F-111B Self Boarding

There were few exceptions to a Navy requirement that carrier-based aircraft be self boarding, i.e. a separate ladder was not required. For more background on this, see:

The F-111B was not an exception:

Note that the bottom step is wide enough for both feet. Not obvious in the above illustration is the second step, a peg extended from the forward side of the brace going from the fuselage to the aft end of the bottom step.

 Note the inflight refueling probe location in the illustration above is the original one. Also see

The third step, also a hand grip, is a peg that extends out of the fuselage just below the bottom of the crew-escape capsule.

To board from the left side after opening the canopy, it was left foot on the bottom step, right foot on the peg on the brace, and left foot on the peg on the fuselage.

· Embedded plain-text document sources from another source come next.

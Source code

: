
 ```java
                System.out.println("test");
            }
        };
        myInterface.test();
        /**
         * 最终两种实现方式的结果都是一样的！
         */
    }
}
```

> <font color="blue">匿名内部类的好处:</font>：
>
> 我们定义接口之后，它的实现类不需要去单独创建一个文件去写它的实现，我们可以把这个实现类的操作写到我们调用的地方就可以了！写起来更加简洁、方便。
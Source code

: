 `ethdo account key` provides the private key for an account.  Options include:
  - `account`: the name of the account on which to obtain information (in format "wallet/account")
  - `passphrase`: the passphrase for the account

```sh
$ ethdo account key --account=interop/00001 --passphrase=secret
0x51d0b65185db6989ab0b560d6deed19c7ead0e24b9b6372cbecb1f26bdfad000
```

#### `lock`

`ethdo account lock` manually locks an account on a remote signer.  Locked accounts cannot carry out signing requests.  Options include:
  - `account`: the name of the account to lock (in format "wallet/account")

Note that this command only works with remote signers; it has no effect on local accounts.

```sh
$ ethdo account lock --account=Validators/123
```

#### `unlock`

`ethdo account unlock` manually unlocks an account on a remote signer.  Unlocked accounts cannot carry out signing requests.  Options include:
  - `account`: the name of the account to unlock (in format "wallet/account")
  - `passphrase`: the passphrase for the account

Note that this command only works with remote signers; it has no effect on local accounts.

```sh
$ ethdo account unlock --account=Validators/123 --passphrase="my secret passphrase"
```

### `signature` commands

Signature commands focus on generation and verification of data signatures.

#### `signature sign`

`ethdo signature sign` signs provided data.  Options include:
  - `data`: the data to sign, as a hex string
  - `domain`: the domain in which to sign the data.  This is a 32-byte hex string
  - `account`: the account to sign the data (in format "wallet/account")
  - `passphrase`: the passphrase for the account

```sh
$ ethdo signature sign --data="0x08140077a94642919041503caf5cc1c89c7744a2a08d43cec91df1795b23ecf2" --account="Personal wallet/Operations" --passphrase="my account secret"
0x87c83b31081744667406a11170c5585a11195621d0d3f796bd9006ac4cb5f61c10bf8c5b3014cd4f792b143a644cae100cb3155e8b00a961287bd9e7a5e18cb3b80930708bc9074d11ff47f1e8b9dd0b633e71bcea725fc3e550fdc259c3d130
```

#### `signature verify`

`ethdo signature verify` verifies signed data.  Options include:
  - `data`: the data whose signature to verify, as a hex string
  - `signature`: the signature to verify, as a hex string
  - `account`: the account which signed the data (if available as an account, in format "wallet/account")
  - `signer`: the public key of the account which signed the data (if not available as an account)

It would appear that the next move, getting the right-hand leg over the canopy sill, could be challenging for a short person.

The door that housed the bottom step was a little wider at its aft end and a little shorter than the nose landing gear door and centered slightly aft (the aft end of the "ladder" door is located forward of the top of the aft stripe on the landing gear door) along it.

Self-boarding was utilized during the at-sea trials.

According to Jim Rotramel, my F-111 subject-matter expert, most USAF F-111s did not have the retractable "ladder" door: "The only thing common to both variants was the retractable peg in your fourth pic. It served as an anchor for our boarding ladder, fitting into one of two slots, depending on which side the ladder was being used on. It was ‘interesting' to go to a base that didn’t have our boarding ladders, mostly they resorted to step-ladders."

Jim Rotramel

However, it appears that the F-111As were initially equipped with the ladders but they were subsequently removed and follow-on USAF F-111s were delivered without ladders except for the FB-111A. Bill Spidle provided this front view of one at Offult AFB taken by George Cockle on 14 December 1980. Note the angle of the "ladder" door (it was attached by goose-neck hinges on a tangent to the local cross section of the fuselage, which was identical to the F-111B's for the length of the nose landing gear door). What appears to be a widening of the door as it gets closer to the fuselage is actually the inboard side of the brace behind it.